The ad concerns Gideon’s health care agenda, which she rolled out in August. It contained policies that have become relatively mainstream among Democrats, including a public option that would allow people to buy into a Medicare-like program. It is supported by Vice President Joe Biden, the Democratic presidential nominee, and was one of the major provisions dropped from the Affordable Care Act in 2010 to appease moderate Democrats.

The ad says that a public option could result in a tax increase of $2,300 per year on Mainers. The source is not neutral — the figure comes from a report from Partnership for America’s Health Care Future, a dark-money group founded in part by insurance and pharmaceutical companies that could be hurt by a public option, according to the Center for Responsive Politics.

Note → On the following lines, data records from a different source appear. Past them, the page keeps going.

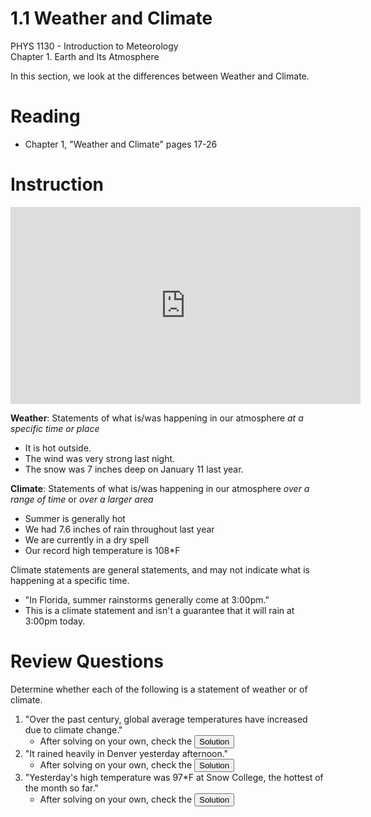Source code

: # 1.1 Weather and Climate
PHYS 1130 - Introduction to Meteorology<br>
Chapter 1. Earth and Its Atmosphere

In this section, we look at the differences between Weather and Climate.

# Reading
* Chapter 1, "Weather and Climate" pages 17-26

# Instruction
<iframe width="560" height="315" src="https://www.youtube.com/embed/W1r6BjFZ9n4?si=bGUs5AOSipnS10Qb" title="YouTube video player" frameborder="0" allow="accelerometer; autoplay; clipboard-write; encrypted-media; gyroscope; picture-in-picture; web-share" referrerpolicy="strict-origin-when-cross-origin" allowfullscreen></iframe>

__Weather__: Statements of what is/was happening in our atmosphere *at a specific time or place*
* It is hot outside.
* The wind was very strong last night.
* The snow was 7 inches deep on January 11 last year.

__Climate__: Statements of what is/was happening in our atmosphere *over a range of time* or *over a larger area*
* Summer is generally hot
* We had 7.6 inches of rain throughout last year
* We are currently in a dry spell
* Our record high temperature is 108*F

Climate statements are general statements, and may not indicate what is happening at a specific time.
* "In Florida, summer rainstorms generally come at 3:00pm."
* This is a climate statement and isn't a guarantee that it will rain at 3:00pm today.

# Review Questions
Determine whether each of the following is a statement of weather or of climate.
1. "Over the past century, global average temperatures have increased due to climate change."
    * After solving on your own, check the <button popovertarget="Question_1">Solution</button>
2. "It rained heavily in Denver yesterday afternoon."
    * After solving on your own, check the <button popovertarget="Question_2">Solution</button>
3. "Yesterday's high temperature was 97*F at Snow College, the hottest of the month so far."
    * After solving on your own, check the <button popovertarget="Question_3">Solution</button>


<div popover id="Question_1">

## Question 1.1.1
1. "Over the past century, global average temperatures have increased due to climate change."

We are talking about temperatures both over a large area and over a large period of time. Therefore, __this is a statement of climate__.

<center><button popovertarget="Question_1" popovertargetaction="hide">Close</button></center>
</div>

<div popover id="Question_2">

## Question 1.1.2
2. "It rained heavily in Denver yesterday afternoon."

In this case, we are talking about weather at a specific time (yesterday afternoon) and a specific place (Denver). Therefore, __this is a statement of weather__.

<center><button popovertarget="Question_2" popovertargetaction="hide">Close</button></center>
</div>

<div popover id="Question_3">

## Question 1.1.3
3. "Yesterday's high temperature at Snow College was 97*F, the hottest of the month so far."

This is actually both.
* "Yesterday's high temperature at Snow College was 97*F" indicates a specific time (yesterday) and a specific place (Snow College). So, this is a statement of weather.
* "...the hottest of the month so far" compares the weather statement just made to all temperatures over a large period of time (the month). So, this is a statement of climate.

So, this sentence has __one element that is about weather__ and __another element that is about climate__.

<center><button popovertarget="Question_3" popovertargetaction="hide">Close</button></center>
</div>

The report examined financing options for a public option and other health care proposals and found that, if Congress wanted to pay for the program through a broad-based tax similar to Medicare’s Hospital Insurance payroll tax, it would require a payroll tax of 4.8 percent, which would amount to $2,300 for the average American worker.

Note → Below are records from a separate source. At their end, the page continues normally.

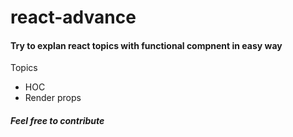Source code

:# react-advance

<h4> Try to explan react topics with functional compnent in easy way </h4>


Topics
* HOC
* Render props

<h5> Feel free to contribute </h5>
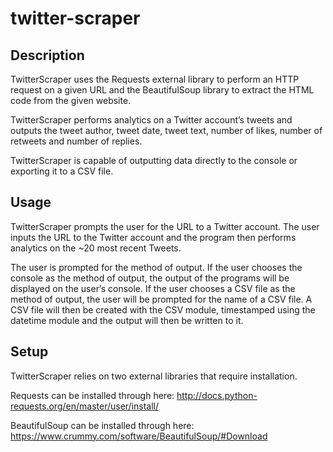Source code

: # twitter-scraper

## Description

TwitterScraper uses the Requests external library to perform an HTTP request on a given URL and the BeautifulSoup library to extract the HTML code from the given website.

TwitterScraper performs analytics on a Twitter account’s tweets and outputs the tweet author, tweet date, tweet text, number of likes, number of retweets and number of replies.

TwitterScraper is capable of outputting data directly to the console or exporting it to a CSV file.

## Usage

TwitterScraper prompts the user for the URL to a Twitter account. The user inputs the URL to the Twitter account and the program then performs analytics on the ~20 most recent Tweets.

The user is prompted for the method of output. If the user chooses the console as the method of output, the output of the programs will be displayed on the user’s console. If the user chooses a CSV file as the method of output, the user will be prompted for the name of a CSV file. A CSV file will then be created with the CSV module, timestamped using the datetime module and the output will then be written to it. 

## Setup

TwitterScraper relies on two external libraries that require installation.

Requests can be installed through here:
http://docs.python-requests.org/en/master/user/install/

BeautifulSoup can be installed through here: 
https://www.crummy.com/software/BeautifulSoup/#Download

But the report acknowledges a payroll tax is not the only way to fund a public option. Biden suggests paying for a public option by increasing the top income tax rate and the capital gains tax. The nonpartisan Committee for a Responsible Federal Budget estimated those changes would raise $650 billion in ten years. Gideon has similarly called for tax increases for wealthy individuals and corporations.

The ad goes on to argue that Gideon’s proposal could force 75 percent of rural hospitals to close, based on another study by the same insurance and pharmaceutical-funded group. The rationale is that Medicare reimburses hospitals at a lower rate than private insurers, so if more patients were on a Medicare-like public option, hospitals would receive less money.

But the caveat is that Congress sets Medicare reimbursement rates, and could increase rates as part of a health care overhaul. Gideon’s health care plan specifically calls for assigning more hospitals as critical access, which allows them to receive reimbursement based on cost. While this move may not solve the entire problem, it is part of the effort proponents are making to address the concerns of skeptical hospitals.

There are also other factors to consider. Rural hospitals lose money when they treat uninsured patients. They could benefit if those patients were covered by a Medicare-like public option, notes Kaiser Health News. Both Gideon and Biden’s health care plans also call for other changes not related to the public option that would direct more funding toward rural hospitals.

Rural hospitals face a multitude of financial challenges, and Medicare reimbursement rates are one of the policy issues that will likely have to be addressed if Democrats pursue a public option. But the claims made in the ad are based on one specific version of a public option, assuming a particular tax increase and no change in reimbursement rates. That does not line up with what Gideon or other Democrats have proposed.